Herege! (exclamava alto e bom som o bom padre Fhillé Largaêrrí)
– Padre, mas ele é o...
– Cale-se, Joãozinho! Lembre-se do que
dizia Santo Agostinho: “não importa quem o disse, mas o que disse!”
– Sim, bom padre. Perdoe-me. Posso
continuar?
– Claro. Continue!
– Meu bom padre, não sei se fui educado,
porém, disse a ele que não foi isso que aprendi no catecismo de São Pio X e nas
biografias dos santos, de modo especial, nas dos santos mártires.
– Muito bem, meu caro Joãozinho. Não
somente falou a verdade, como também colocou esse pecador público, herege e
cismático, no seu devido lugar. Continue, por favor, meu filho caríssimo!
– Este ilustre homem me perguntou ainda
o que eu pensava do Concilio Vaticano II, que ele afirmou ser divino,
verdadeiramente inspirado pelo Espírito Santo.
– E o que você respondeu, meu amado
filho? (perguntou-lhe o padre, agora com um desejo veemente de saber as coisas)
– Padre, disse aquilo que aprendi com o
senhor, a saber, que este concílio foi um conciliábulo, um falso concílio,
inspirado por Satanás, comandado por modernistas e traidores, promotores do erro e da heresia, sendo outros anticristos.
– Meu querido filho, que Deus o abençoe.
Quanta verdade! Como você foi bem catequizado. E ele disse mais algo?
– Sim, que isso era ideia de
tradicionalistas retrógrados e desobedientes, que buscam separar ao invés de
unir, e que põem a fé acima da obediência.
– Ah! Miserável! Este imbecil ilustre
coloca a obediência acima da fé. É por isso que vemos a situação desastrosa em
que se encontra esse clero atual, corrupto e corruptor.
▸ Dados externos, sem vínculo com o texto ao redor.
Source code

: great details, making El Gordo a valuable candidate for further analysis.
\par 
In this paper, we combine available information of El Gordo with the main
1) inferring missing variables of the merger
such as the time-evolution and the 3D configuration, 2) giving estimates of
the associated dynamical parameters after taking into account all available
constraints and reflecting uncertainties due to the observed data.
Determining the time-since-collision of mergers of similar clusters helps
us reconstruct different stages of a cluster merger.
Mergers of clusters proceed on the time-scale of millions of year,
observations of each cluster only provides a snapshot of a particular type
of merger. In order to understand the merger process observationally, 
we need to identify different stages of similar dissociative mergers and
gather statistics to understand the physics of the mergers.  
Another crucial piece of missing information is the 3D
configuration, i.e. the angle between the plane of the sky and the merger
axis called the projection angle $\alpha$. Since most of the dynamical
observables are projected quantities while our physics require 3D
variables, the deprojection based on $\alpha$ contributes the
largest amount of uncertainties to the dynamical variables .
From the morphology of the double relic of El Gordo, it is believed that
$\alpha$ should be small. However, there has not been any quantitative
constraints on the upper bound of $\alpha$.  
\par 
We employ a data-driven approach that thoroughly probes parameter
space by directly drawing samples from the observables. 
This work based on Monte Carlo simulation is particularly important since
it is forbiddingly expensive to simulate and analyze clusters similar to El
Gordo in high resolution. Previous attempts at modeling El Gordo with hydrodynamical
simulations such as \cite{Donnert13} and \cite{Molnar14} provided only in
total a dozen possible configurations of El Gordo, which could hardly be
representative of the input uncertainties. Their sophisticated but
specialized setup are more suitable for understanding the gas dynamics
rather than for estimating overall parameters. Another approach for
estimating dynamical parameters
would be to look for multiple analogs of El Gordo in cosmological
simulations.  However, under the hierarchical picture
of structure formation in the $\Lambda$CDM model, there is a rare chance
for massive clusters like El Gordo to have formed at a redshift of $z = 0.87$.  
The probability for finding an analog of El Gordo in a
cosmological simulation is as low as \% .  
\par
Ah! Que pena! Se eu
estivesse lá, dar-lhe-ia um belo sopapo. (conclamava o bom
padre Fhillé Largaêrri)
– Padre, mas ele é o pa...
– Quieto, Joãozinho. Será que deverei
repetir a frase do Doutor da Graça?
– Desculpe-me, bom padre.
– Disse ele, Joãozinho, mais alguma
estultice?
– Não, prezado padre. Porém, antes de
ele ir embora, pediu-me o endereço de minha paróquia, e que o avisasse de sua
visita daqui a dois domingos, para conhecê-lo e os fieis paroquianos.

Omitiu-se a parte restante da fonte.